__WHAT YOU SHOULD DO__.
The whole of the data is to be reproduced exactly.

[Source texts of formatted documents]
──────────

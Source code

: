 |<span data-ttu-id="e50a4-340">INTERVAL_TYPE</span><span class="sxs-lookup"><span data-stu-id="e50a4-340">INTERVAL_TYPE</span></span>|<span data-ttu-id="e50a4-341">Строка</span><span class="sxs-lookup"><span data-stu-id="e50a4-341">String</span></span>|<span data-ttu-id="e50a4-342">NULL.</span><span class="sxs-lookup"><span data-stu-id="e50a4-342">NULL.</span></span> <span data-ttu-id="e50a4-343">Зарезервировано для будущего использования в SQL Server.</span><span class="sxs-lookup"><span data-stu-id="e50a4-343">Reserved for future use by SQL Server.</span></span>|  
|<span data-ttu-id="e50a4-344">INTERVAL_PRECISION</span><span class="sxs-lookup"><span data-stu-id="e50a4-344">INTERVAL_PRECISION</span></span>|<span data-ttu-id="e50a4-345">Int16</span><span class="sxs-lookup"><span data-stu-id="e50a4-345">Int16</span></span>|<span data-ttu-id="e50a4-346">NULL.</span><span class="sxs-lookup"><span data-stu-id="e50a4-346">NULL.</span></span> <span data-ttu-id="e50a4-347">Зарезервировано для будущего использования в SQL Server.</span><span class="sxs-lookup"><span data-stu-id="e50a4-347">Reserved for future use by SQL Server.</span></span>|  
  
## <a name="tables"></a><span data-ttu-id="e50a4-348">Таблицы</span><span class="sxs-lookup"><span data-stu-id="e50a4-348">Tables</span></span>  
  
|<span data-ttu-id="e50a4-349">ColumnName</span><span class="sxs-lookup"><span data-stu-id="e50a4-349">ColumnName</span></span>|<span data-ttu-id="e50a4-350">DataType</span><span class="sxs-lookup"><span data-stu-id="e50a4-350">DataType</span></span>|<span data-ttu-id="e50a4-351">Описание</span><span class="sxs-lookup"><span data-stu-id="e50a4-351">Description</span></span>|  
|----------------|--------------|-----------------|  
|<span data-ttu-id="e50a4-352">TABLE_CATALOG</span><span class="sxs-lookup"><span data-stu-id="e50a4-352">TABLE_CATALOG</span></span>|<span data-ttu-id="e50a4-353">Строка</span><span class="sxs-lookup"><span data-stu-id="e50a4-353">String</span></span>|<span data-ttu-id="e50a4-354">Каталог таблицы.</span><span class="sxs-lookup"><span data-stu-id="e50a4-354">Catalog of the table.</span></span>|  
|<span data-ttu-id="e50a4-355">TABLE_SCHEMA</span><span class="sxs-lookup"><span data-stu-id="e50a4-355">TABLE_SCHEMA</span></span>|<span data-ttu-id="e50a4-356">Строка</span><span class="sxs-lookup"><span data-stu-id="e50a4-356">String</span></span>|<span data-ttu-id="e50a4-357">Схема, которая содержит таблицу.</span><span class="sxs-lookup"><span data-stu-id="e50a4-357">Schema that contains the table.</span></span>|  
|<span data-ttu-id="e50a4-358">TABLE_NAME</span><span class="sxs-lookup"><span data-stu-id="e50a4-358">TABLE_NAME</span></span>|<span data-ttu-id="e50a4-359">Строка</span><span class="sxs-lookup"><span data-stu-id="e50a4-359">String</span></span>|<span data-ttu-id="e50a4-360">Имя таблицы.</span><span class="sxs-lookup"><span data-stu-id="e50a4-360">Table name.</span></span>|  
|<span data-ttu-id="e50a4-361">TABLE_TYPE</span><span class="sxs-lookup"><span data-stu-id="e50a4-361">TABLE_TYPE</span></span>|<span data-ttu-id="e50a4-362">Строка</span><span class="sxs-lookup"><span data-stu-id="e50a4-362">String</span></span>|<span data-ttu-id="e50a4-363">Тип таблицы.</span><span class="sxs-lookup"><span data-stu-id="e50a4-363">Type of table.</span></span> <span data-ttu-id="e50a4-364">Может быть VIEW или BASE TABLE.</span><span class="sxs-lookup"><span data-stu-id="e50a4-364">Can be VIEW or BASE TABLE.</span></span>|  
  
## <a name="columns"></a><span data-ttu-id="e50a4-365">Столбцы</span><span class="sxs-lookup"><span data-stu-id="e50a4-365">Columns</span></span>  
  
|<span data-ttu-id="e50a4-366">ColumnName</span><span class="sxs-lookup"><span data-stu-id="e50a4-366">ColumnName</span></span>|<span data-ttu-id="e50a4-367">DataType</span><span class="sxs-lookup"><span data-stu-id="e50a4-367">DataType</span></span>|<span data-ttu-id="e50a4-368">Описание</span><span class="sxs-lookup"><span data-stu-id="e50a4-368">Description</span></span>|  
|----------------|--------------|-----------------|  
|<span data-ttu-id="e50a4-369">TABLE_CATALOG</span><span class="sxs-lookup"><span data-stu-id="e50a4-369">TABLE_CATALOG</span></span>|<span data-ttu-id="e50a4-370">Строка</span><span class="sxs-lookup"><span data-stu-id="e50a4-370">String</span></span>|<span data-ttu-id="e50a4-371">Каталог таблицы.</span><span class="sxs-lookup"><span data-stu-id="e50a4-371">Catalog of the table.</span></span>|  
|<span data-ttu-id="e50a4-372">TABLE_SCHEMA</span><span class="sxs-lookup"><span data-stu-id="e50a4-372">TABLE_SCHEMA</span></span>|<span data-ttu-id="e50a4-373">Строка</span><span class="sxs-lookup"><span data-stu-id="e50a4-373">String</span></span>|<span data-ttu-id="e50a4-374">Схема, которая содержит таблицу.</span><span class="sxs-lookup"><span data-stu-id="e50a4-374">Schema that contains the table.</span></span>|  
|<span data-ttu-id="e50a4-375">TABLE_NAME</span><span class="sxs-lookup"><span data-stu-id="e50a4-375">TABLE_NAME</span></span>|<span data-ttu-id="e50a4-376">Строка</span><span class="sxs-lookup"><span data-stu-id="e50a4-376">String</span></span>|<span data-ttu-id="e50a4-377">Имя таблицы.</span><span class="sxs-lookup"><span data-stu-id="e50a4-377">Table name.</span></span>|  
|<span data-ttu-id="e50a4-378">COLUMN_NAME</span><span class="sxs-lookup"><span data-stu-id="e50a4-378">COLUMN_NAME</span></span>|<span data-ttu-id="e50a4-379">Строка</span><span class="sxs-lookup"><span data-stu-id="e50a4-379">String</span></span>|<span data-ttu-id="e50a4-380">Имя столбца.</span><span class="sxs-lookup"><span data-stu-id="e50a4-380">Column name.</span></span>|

──────────

__YOUR RESPONSE__.
Source code

: |<span data-ttu-id="e50a4-340">INTERVAL_TYPE</span><span class="sxs-lookup"><span data-stu-id="e50a4-340">INTERVAL_TYPE</span></span>|<span data-ttu-id="e50a4-341">Строка</span><span class="sxs-lookup"><span data-stu-id="e50a4-341">String</span></span>|<span data-ttu-id="e50a4-342">NULL.</span><span class="sxs-lookup"><span data-stu-id="e50a4-342">NULL.</span></span> <span data-ttu-id="e50a4-343">Зарезервировано для будущего использования в SQL Server.</span><span class="sxs-lookup"><span data-stu-id="e50a4-343">Reserved for future use by SQL Server.</span></span>|  
|<span data-ttu-id="e50a4-344">INTERVAL_PRECISION</span><span class="sxs-lookup"><span data-stu-id="e50a4-344">INTERVAL_PRECISION</span></span>|<span data-ttu-id="e50a4-345">Int16</span><span class="sxs-lookup"><span data-stu-id="e50a4-345">Int16</span></span>|<span data-ttu-id="e50a4-346">NULL.</span><span class="sxs-lookup"><span data-stu-id="e50a4-346">NULL.</span></span> <span data-ttu-id="e50a4-347">Зарезервировано для будущего использования в SQL Server.</span><span class="sxs-lookup"><span data-stu-id="e50a4-347">Reserved for future use by SQL Server.</span></span>|  
  
## <a name="tables"></a><span data-ttu-id="e50a4-348">Таблицы</span><span class="sxs-lookup"><span data-stu-id="e50a4-348">Tables</span></span>  
  
|<span data-ttu-id="e50a4-349">ColumnName</span><span class="sxs-lookup"><span data-stu-id="e50a4-349">ColumnName</span></span>|<span data-ttu-id="e50a4-350">DataType</span><span class="sxs-lookup"><span data-stu-id="e50a4-350">DataType</span></span>|<span data-ttu-id="e50a4-351">Описание</span><span class="sxs-lookup"><span data-stu-id="e50a4-351">Description</span></span>|  
|----------------|--------------|-----------------|  
|<span data-ttu-id="e50a4-352">TABLE_CATALOG</span><span class="sxs-lookup"><span data-stu-id="e50a4-352">TABLE_CATALOG</span></span>|<span data-ttu-id="e50a4-353">Строка</span><span class="sxs-lookup"><span data-stu-id="e50a4-353">String</span></span>|<span data-ttu-id="e50a4-354">Каталог таблицы.</span><span class="sxs-lookup"><span data-stu-id="e50a4-354">Catalog of the table.</span></span>|  
|<span data-ttu-id="e50a4-355">TABLE_SCHEMA</span><span class="sxs-lookup"><span data-stu-id="e50a4-355">TABLE_SCHEMA</span></span>|<span data-ttu-id="e50a4-356">Строка</span><span class="sxs-lookup"><span data-stu-id="e50a4-356">String</span></span>|<span data-ttu-id="e50a4-357">Схема, которая содержит таблицу.</span><span class="sxs-lookup"><span data-stu-id="e50a4-357">Schema that contains the table.</span></span>|  
|<span data-ttu-id="e50a4-358">TABLE_NAME</span><span class="sxs-lookup"><span data-stu-id="e50a4-358">TABLE_NAME</span></span>|<span data-ttu-id="e50a4-359">Строка</span><span class="sxs-lookup"><span data-stu-id="e50a4-359">String</span></span>|<span data-ttu-id="e50a4-360">Имя таблицы.</span><span class="sxs-lookup"><span data-stu-id="e50a4-360">Table name.</span></span>|  
|<span data-ttu-id="e50a4-361">TABLE_TYPE</span><span class="sxs-lookup"><span data-stu-id="e50a4-361">TABLE_TYPE</span></span>|<span data-ttu-id="e50a4-362">Строка</span><span class="sxs-lookup"><span data-stu-id="e50a4-362">String</span></span>|<span data-ttu-id="e50a4-363">Тип таблицы.</span><span class="sxs-lookup"><span data-stu-id="e50a4-363">Type of table.</span></span> <span data-ttu-id="e50a4-364">Может быть VIEW или BASE TABLE.</span><span class="sxs-lookup"><span data-stu-id="e50a4-364">Can be VIEW or BASE TABLE.</span></span>|  
  
## <a name="columns"></a><span data-ttu-id="e50a4-365">Столбцы</span><span class="sxs-lookup"><span data-stu-id="e50a4-365">Columns</span></span>  
  
|<span data-ttu-id="e50a4-366">ColumnName</span><span class="sxs-lookup"><span data-stu-id="e50a4-366">ColumnName</span></span>|<span data-ttu-id="e50a4-367">DataType</span><span class="sxs-lookup"><span data-stu-id="e50a4-367">DataType</span></span>|<span data-ttu-id="e50a4-368">Описание</span><span class="sxs-lookup"><span data-stu-id="e50a4-368">Description</span></span>|  
|----------------|--------------|-----------------|  
|<span data-ttu-id="e50a4-369">TABLE_CATALOG</span><span class="sxs-lookup"><span data-stu-id="e50a4-369">TABLE_CATALOG</span></span>|<span data-ttu-id="e50a4-370">Строка</span><span class="sxs-lookup"><span data-stu-id="e50a4-370">String</span></span>|<span data-ttu-id="e50a4-371">Каталог таблицы.</span><span class="sxs-lookup"><span data-stu-id="e50a4-371">Catalog of the table.</span></span>|  
|<span data-ttu-id="e50a4-372">TABLE_SCHEMA</span><span class="sxs-lookup"><span data-stu-id="e50a4-372">TABLE_SCHEMA</span></span>|<span data-ttu-id="e50a4-373">Строка</span><span class="sxs-lookup"><span data-stu-id="e50a4-373">String</span></span>|<span data-ttu-id="e50a4-374">Схема, которая содержит таблицу.</span><span class="sxs-lookup"><span data-stu-id="e50a4-374">Schema that contains the table.</span></span>|  
|<span data-ttu-id="e50a4-375">TABLE_NAME</span><span class="sxs-lookup"><span data-stu-id="e50a4-375">TABLE_NAME</span></span>|<span data-ttu-id="e50a4-376">Строка</span><span class="sxs-lookup"><span data-stu-id="e50a4-376">String</span></span>|<span data-ttu-id="e50a4-377">Имя таблицы.</span><span class="sxs-lookup"><span data-stu-id="e50a4-377">Table name.</span></span>|  
|<span data-ttu-id="e50a4-378">COLUMN_NAME</span><span class="sxs-lookup"><span data-stu-id="e50a4-378">COLUMN_NAME</span></span>|<span data-ttu-id="e50a4-379">Строка</span><span class="sxs-lookup"><span data-stu-id="e50a4-379">String</span></span>|<span data-ttu-id="e50a4-380">Имя столбца.</span><span class="sxs-lookup"><span data-stu-id="e50a4-380">Column name.</span></span>|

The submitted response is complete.